Alleanza con Plutone

Il decaduto impero Plutonico, declassato a pianeta Nano dall'astronoma sovietica Margherita Hack, decide di mettere le proprie forze a disposizione di Hitler, firmando con lui un'alleanza che gli permetterà di prendersi la sua rivincita. Con l'aiuto di Piergiorgio Odifreddi costruiscono unità di robot kamikaze alimentate a granita. La prima mossa degli alleati plutonici, che trovandosi dall'altro lato del sistema solare erano perfettamente inutili alla causa nazista, fu l'invasione di Cerere e la conquista di un gran numero di asteroidi orbitanti intorno a Saturno. Una volta conquistata questa postazione, i plutonici sferrano una attacco a sorpresa devastando metà degli anelli di Saturno. È a questo punto che il gigante gassoso è costretto a scendere in guerra. Fino a quel momento, infatti, i saturniani si erano limitati a fornire supporto a distanza agli alleati di Titano.

La guerra con Titano

Lo spazio vitale creato dai nazi robot nella nebulosa Testa di Cavallo.

Titano, il principale dei satelliti di Saturno è uno dei peggiori nemici del Quarto Reich. Hitler decide di sferrare un attacco su Titano alle ore 17:00 di un giorno a caso, quando tutti gli abitanti di questa luna sono impegnati a prendere il thè e mangiare biscottini, tramite una prolungata serie di bombardamenti con razzi V4 positronici sparati dalle stazioni tedesche in orbita intorno Marte. Inizia la "Battaglia di Titano". Alla fine di questa, il satellite avrà così tanti crateri sulla sua faccia da risultare irriconoscibile. Memorabile fu il discorso al pianeta tenuto dal presidente dei titanici:

« Anche se i più antichi pianeti del sistema solare sono caduti dinanzi all'odioso Partito Nazionalsocialista dei Robot, noi procederemo fino alla fine. Noi combatteremo su Marte, combatteremo nello spazio e nell'atmosfera. Combatteremo sugli asteroidi e sui meteoriti. Combatteremo sui pianeti gassosi e su quelli rocciosi, sulla Luna e su Giove. Noi difenderemo il nostro satellite, a qualunque costo. »
(Winston Titanium, Presidente di Titano.)
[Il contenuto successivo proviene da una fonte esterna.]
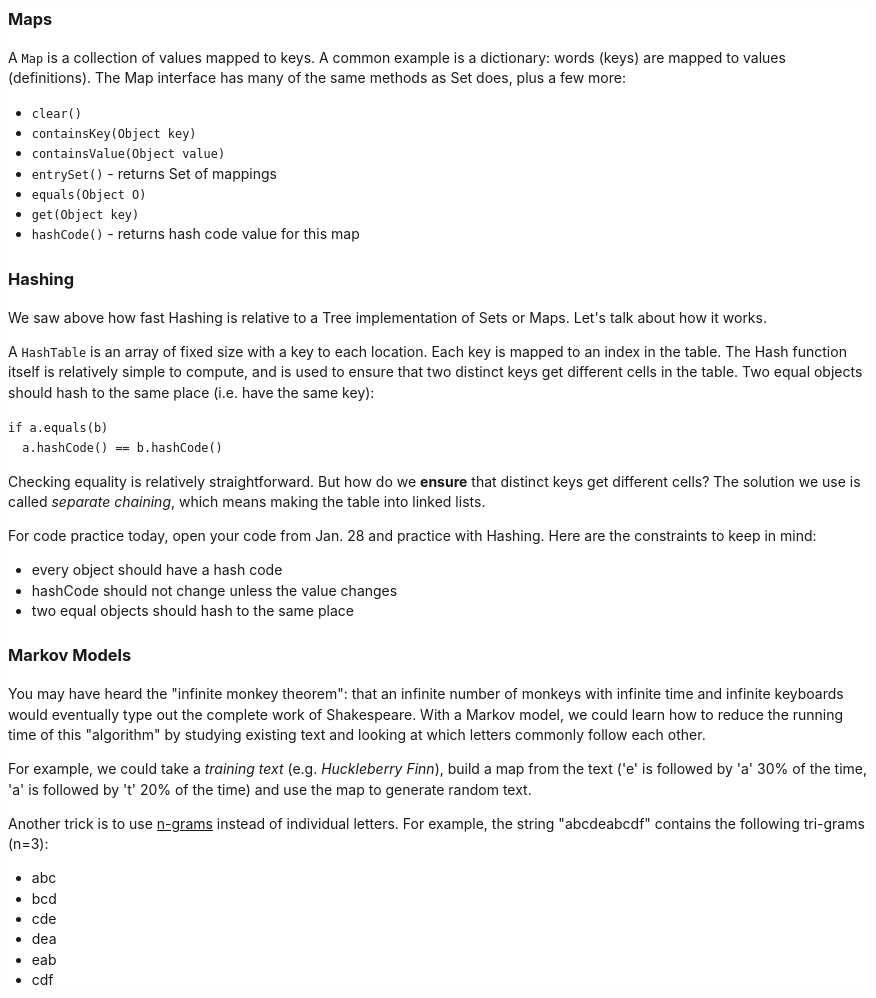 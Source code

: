 ### Maps 

A `Map` is a collection of values mapped to keys. A common example is a dictionary: words (keys) are mapped to values (definitions). The Map interface has many of the same methods as Set does, plus a few more:

- `clear()`
- `containsKey(Object key)`
- `containsValue(Object value)`
- `entrySet()` - returns Set of mappings
- `equals(Object O)`
- `get(Object key)`
- `hashCode()` - returns hash code value for this map

### Hashing

We saw above how fast Hashing is relative to a Tree implementation of Sets or Maps. Let's talk about how it works. 

A `HashTable` is an array of fixed size with a key to each location. Each key is mapped to an index in the table. The Hash function itself is relatively simple to compute, and is used to ensure that two distinct keys get different cells in the table. Two equal objects should hash to the same place (i.e. have the same key):

```
if a.equals(b)
  a.hashCode() == b.hashCode()
```

Checking equality is relatively straightforward. But how do we **ensure** that distinct keys get different cells? The solution we use is called *separate chaining*, which means making the table into linked lists. 

For code practice today, open your code from Jan. 28 and practice with Hashing. Here are the constraints to keep in mind:

- every object should have a hash code
- hashCode should not change unless the value changes
- two equal objects should hash to the same place 

### Markov Models

You may have heard the "infinite monkey theorem": that an infinite number of monkeys with infinite time and infinite keyboards would eventually type out the complete work of Shakespeare. With a Markov model, we could learn how to reduce the running time of this "algorithm" by studying existing text and looking at which letters commonly follow each other.

For example, we could take a *training text* (e.g. *Huckleberry Finn*), build a map from the text ('e' is followed by 'a' 30% of the time, 'a' is followed by 't' 20% of the time) and use the map to generate random text. 

Another trick is to use [n-grams](http://books.google.com/ngrams) instead of individual letters. For example, the string "abcdeabcdf" contains the following tri-grams (n=3):

- abc
- bcd
- cde
- dea
- eab
- cdf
Trenta secondi dopo tale discorso, viene centrato in pieno da un Panzerfaust 3.0 sparato da Santo Tommaso d'Aquino, nemico giurato del presidente, insieme a tutto il governo. Stavolta è diverso. Stavolta Hitler ha un santo in Paradiso che veglia su di lui.

La resa di Saturno

Hitler entusiasta del suo nuovo spacepanzer.

Trovatisi ormai isolati e privati dei propri anelli, i Saturniani si sentono smarriti e sfiduciati, tanto che qualcuno pronuncia la parola pace. Ma questa non ha alcun senso per i nazi robot, causando in loro un errore fatale che fa esplodere tutte le unità presenti sul territorio, una dopo l'altra, radendo al suolo Saturno.
Hitler, che avrebbe voluto riservargli un trattamento migliore essendo il pianeta natale di Barack Obama, non poté agire in tempo poiché impegnatissimo a sbraitare contro un Quasar, colpevole di essere troppo lontano per essere annesso al Reich.

La campagna di Giove

Giove. Il più grande pianeta del sistema solare. Come spiegare la sua spropositata mole se non ipotizzando che esso si nutra dell'odiata materia oscura? Che si insinua ovunque, manovra la vita pubblica ed economica e si arricchisce alle spalle dei cittadini del Reich! La materia oscura è il nemico dello Stato Galattico Nazista numero uno. E la sua nazione è l'Unione Gioviana, formata da Giove e i suoi satelliti.

Allo scopo di mangiare anche l'ultimo pezzo presente sulla scacchiera, il Führer ha un'idea nucleare: vaporizzare le stelle medicee così da impedire a queste di prestare soccorso medico ai gioviani, che sarebbero morti di raffreddore di lì a poco. I nazi robot costruiscono così un raggio della morte, sotto istruizioni di Isaac Newton, e lo puntano sul più grande satellite gioviano, Ganimede, facendo fuoco a volontà.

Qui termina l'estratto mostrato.